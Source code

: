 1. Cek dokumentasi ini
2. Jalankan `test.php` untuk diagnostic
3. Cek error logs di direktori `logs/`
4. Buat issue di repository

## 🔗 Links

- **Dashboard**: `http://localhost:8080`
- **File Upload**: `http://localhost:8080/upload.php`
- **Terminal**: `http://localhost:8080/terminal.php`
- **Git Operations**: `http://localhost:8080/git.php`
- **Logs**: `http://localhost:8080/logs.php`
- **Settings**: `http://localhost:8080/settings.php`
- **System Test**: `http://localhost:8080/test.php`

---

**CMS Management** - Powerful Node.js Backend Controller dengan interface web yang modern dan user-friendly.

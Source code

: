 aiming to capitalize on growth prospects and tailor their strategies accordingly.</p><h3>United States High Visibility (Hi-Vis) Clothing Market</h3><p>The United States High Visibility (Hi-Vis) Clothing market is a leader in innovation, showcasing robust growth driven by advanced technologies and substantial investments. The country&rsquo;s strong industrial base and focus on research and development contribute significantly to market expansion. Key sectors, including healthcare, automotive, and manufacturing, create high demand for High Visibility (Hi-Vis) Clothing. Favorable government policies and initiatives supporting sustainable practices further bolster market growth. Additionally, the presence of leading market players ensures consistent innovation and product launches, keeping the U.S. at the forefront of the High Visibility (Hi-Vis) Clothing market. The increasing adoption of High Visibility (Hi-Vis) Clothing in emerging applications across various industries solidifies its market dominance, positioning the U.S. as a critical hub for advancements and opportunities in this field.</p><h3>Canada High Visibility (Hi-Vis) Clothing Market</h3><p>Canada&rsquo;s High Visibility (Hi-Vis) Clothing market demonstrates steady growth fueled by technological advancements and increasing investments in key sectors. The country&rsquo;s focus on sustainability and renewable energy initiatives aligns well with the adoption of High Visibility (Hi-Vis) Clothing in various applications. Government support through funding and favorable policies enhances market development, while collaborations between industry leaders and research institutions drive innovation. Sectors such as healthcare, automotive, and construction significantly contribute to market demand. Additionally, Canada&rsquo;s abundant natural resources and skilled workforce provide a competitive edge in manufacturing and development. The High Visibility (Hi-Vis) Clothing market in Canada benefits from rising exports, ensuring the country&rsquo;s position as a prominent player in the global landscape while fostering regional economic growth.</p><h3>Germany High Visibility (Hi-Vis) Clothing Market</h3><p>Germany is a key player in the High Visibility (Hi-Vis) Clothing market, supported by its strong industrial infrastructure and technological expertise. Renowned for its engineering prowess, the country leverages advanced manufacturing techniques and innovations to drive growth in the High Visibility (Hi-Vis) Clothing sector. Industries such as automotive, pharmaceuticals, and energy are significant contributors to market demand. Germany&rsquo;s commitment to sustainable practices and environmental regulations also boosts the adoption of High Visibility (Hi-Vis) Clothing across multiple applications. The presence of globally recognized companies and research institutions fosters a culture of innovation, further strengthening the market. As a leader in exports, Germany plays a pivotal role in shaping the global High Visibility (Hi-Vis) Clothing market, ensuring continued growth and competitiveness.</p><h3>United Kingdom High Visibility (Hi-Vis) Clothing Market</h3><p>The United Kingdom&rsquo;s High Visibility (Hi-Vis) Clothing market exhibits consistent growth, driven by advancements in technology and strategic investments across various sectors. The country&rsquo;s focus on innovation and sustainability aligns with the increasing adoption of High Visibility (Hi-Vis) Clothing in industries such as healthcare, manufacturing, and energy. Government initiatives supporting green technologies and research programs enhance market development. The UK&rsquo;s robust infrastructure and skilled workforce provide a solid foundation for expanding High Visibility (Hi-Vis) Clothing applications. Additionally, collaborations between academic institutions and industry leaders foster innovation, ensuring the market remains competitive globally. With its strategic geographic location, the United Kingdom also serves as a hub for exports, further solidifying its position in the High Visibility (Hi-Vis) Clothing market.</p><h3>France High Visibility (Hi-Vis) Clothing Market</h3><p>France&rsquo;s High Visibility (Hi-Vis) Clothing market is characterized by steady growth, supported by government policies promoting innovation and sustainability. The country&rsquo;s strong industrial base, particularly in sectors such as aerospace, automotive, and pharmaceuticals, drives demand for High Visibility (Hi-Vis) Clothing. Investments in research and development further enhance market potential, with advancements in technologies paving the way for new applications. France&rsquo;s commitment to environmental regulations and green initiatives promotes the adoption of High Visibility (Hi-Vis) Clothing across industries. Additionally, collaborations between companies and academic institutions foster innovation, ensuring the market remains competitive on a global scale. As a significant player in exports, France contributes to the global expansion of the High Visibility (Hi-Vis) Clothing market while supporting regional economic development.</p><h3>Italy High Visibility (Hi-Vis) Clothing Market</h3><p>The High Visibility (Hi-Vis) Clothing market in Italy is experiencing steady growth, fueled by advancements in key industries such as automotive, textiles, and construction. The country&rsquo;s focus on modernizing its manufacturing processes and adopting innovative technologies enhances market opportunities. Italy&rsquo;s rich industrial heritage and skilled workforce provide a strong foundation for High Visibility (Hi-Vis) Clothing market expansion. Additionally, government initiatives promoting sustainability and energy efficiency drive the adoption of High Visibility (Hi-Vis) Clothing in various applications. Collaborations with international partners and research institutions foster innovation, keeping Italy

.....

● **EXERCISE DETAILS**
Return every entry exactly; no line may be missing.

● **YOUR SOLUTION**
Source code

: 1. Cek dokumentasi ini
2. Jalankan `test.php` untuk diagnostic
3. Cek error logs di direktori `logs/`
4. Buat issue di repository

## 🔗 Links

- **Dashboard**: `http://localhost:8080`
- **File Upload**: `http://localhost:8080/upload.php`
- **Terminal**: `http://localhost:8080/terminal.php`
- **Git Operations**: `http://localhost:8080/git.php`
- **Logs**: `http://localhost:8080/logs.php`
- **Settings**: `http://localhost:8080/settings.php`
- **System Test**: `http://localhost:8080/test.php`

---

**CMS Management** - Powerful Node.js Backend Controller dengan interface web yang modern dan user-friendly.

Source code

: aiming to capitalize on growth prospects and tailor their strategies accordingly.</p><h3>United States High Visibility (Hi-Vis) Clothing Market</h3><p>The United States High Visibility (Hi-Vis) Clothing market is a leader in innovation, showcasing robust growth driven by advanced technologies and substantial investments. The country&rsquo;s strong industrial base and focus on research and development contribute significantly to market expansion. Key sectors, including healthcare, automotive, and manufacturing, create high demand for High Visibility (Hi-Vis) Clothing. Favorable government policies and initiatives supporting sustainable practices further bolster market growth. Additionally, the presence of leading market players ensures consistent innovation and product launches, keeping the U.S. at the forefront of the High Visibility (Hi-Vis) Clothing market. The increasing adoption of High Visibility (Hi-Vis) Clothing in emerging applications across various industries solidifies its market dominance, positioning the U.S. as a critical hub for advancements and opportunities in this field.</p><h3>Canada High Visibility (Hi-Vis) Clothing Market</h3><p>Canada&rsquo;s High Visibility (Hi-Vis) Clothing market demonstrates steady growth fueled by technological advancements and increasing investments in key sectors. The country&rsquo;s focus on sustainability and renewable energy initiatives aligns well with the adoption of High Visibility (Hi-Vis) Clothing in various applications. Government support through funding and favorable policies enhances market development, while collaborations between industry leaders and research institutions drive innovation. Sectors such as healthcare, automotive, and construction significantly contribute to market demand. Additionally, Canada&rsquo;s abundant natural resources and skilled workforce provide a competitive edge in manufacturing and development. The High Visibility (Hi-Vis) Clothing market in Canada benefits from rising exports, ensuring the country&rsquo;s position as a prominent player in the global landscape while fostering regional economic growth.</p><h3>Germany High Visibility (Hi-Vis) Clothing Market</h3><p>Germany is a key player in the High Visibility (Hi-Vis) Clothing market, supported by its strong industrial infrastructure and technological expertise. Renowned for its engineering prowess, the country leverages advanced manufacturing techniques and innovations to drive growth in the High Visibility (Hi-Vis) Clothing sector. Industries such as automotive, pharmaceuticals, and energy are significant contributors to market demand. Germany&rsquo;s commitment to sustainable practices and environmental regulations also boosts the adoption of High Visibility (Hi-Vis) Clothing across multiple applications. The presence of globally recognized companies and research institutions fosters a culture of innovation, further strengthening the market. As a leader in exports, Germany plays a pivotal role in shaping the global High Visibility (Hi-Vis) Clothing market, ensuring continued growth and competitiveness.</p><h3>United Kingdom High Visibility (Hi-Vis) Clothing Market</h3><p>The United Kingdom&rsquo;s High Visibility (Hi-Vis) Clothing market exhibits consistent growth, driven by advancements in technology and strategic investments across various sectors. The country&rsquo;s focus on innovation and sustainability aligns with the increasing adoption of High Visibility (Hi-Vis) Clothing in industries such as healthcare, manufacturing, and energy. Government initiatives supporting green technologies and research programs enhance market development. The UK&rsquo;s robust infrastructure and skilled workforce provide a solid foundation for expanding High Visibility (Hi-Vis) Clothing applications. Additionally, collaborations between academic institutions and industry leaders foster innovation, ensuring the market remains competitive globally. With its strategic geographic location, the United Kingdom also serves as a hub for exports, further solidifying its position in the High Visibility (Hi-Vis) Clothing market.</p><h3>France High Visibility (Hi-Vis) Clothing Market</h3><p>France&rsquo;s High Visibility (Hi-Vis) Clothing market is characterized by steady growth, supported by government policies promoting innovation and sustainability. The country&rsquo;s strong industrial base, particularly in sectors such as aerospace, automotive, and pharmaceuticals, drives demand for High Visibility (Hi-Vis) Clothing. Investments in research and development further enhance market potential, with advancements in technologies paving the way for new applications. France&rsquo;s commitment to environmental regulations and green initiatives promotes the adoption of High Visibility (Hi-Vis) Clothing across industries. Additionally, collaborations between companies and academic institutions foster innovation, ensuring the market remains competitive on a global scale. As a significant player in exports, France contributes to the global expansion of the High Visibility (Hi-Vis) Clothing market while supporting regional economic development.</p><h3>Italy High Visibility (Hi-Vis) Clothing Market</h3><p>The High Visibility (Hi-Vis) Clothing market in Italy is experiencing steady growth, fueled by advancements in key industries such as automotive, textiles, and construction. The country&rsquo;s focus on modernizing its manufacturing processes and adopting innovative technologies enhances market opportunities. Italy&rsquo;s rich industrial heritage and skilled workforce provide a strong foundation for High Visibility (Hi-Vis) Clothing market expansion. Additionally, government initiatives promoting sustainability and energy efficiency drive the adoption of High Visibility (Hi-Vis) Clothing in various applications. Collaborations with international partners and research institutions foster innovation, keeping Italy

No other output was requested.